ACTION ITEM: Could you find every line in the entries below that holds the word "options" and copy it?

Source records:
══════════

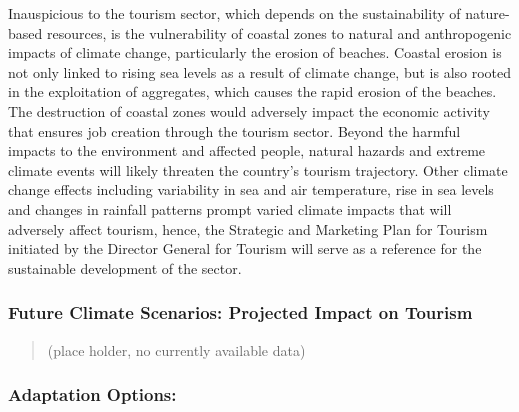 \documentclass[
]{book}
\begin{document}
Inauspicious to the tourism sector, which depends on the sustainability of nature-based resources, is the vulnerability of coastal zones to natural and anthropogenic impacts of climate change, particularly the erosion of beaches. Coastal erosion is not only linked to rising sea levels as a result of climate change, but is also rooted in the exploitation of aggregates, which causes the rapid erosion of the beaches. The destruction of coastal zones would adversely impact the economic activity that ensures job creation through the tourism sector. Beyond the harmful impacts to the environment and affected people, natural hazards and extreme climate events will likely threaten the country's tourism trajectory. Other climate change effects including variability in sea and air temperature, rise in sea levels and changes in rainfall patterns prompt varied climate impacts that will adversely affect tourism, hence, the Strategic and Marketing Plan for Tourism initiated by the Director General for Tourism will serve as a reference for the sustainable development of the sector.

\hypertarget{future-climate-scenarios-projected-impact-on-tourism-1}{%
\subsubsection{Future Climate Scenarios: Projected Impact on Tourism}\label{future-climate-scenarios-projected-impact-on-tourism-1}}

\begin{quote}
(place holder, no currently available data)
\end{quote}

\hypertarget{adaptation-options-12}{%
\subsubsection{Adaptation Options:}\label{adaptation-options-12}}
\end{document}
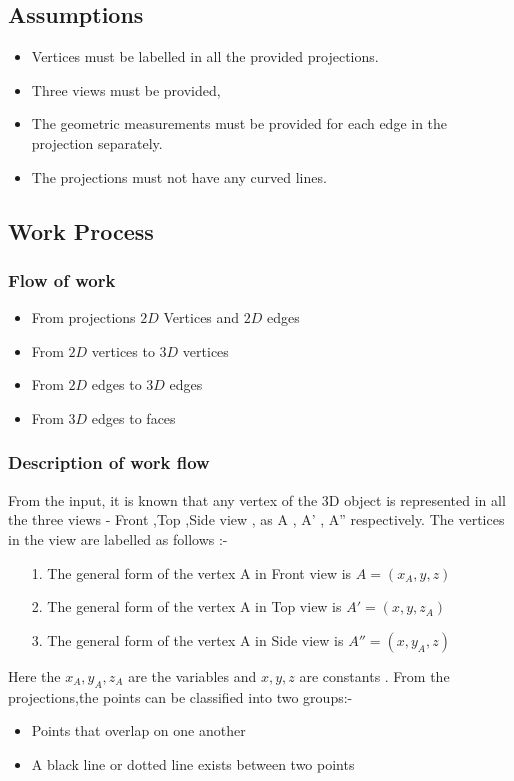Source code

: \documentclass{article}
\begin{document}
\subsection{Assumptions}
\begin{itemize}
\item Vertices must be labelled in all the provided projections.
\item Three views must be provided,
\item The geometric measurements must be provided for each edge in the projection separately.
\item The projections must not have any curved lines.
\end{itemize}

\subsection{Work Process}
\subsubsection{Flow of work}
\begin{itemize}
\item From projections $2D$ Vertices and $2D$ edges 
\item From $2D$ vertices to $3D$ vertices
\item From $2D$ edges to $3D$ edges
\item From $3D$ edges to faces
\end{itemize}
\subsubsection{Description of work flow}
\hspace{15mm} From the input, it is known that any vertex of the 3D object is represented in all the three views  - Front ,Top ,Side view , as A , A' , A'' respectively. The vertices in the view are labelled as follows :-
\begin{itemize}
\item[1.] The general form of the vertex A in Front view is $A =(x_{A},y,z)$
\item[2.] The general form of the vertex A in Top view is $A' =(x,y,z_{A})$
\item[3.] The general form of the vertex A in Side view is $A'' =(x,y_{A},z)$
\end{itemize}
\hspace{15mm} Here the $x_{A} , y_{A} , z_{A}$ are the variables and $x,y,z$ are constants .
From the projections,the points can be classified into two groups:-
\begin{itemize}
\item Points that overlap on one another
\item A black line or dotted line exists between two points
\end{itemize}
\end{document}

══════════

RESPONSE BOX:
\hypertarget{adaptation-options-12}{%
\subsubsection{Adaptation Options:}\label{adaptation-options-12}}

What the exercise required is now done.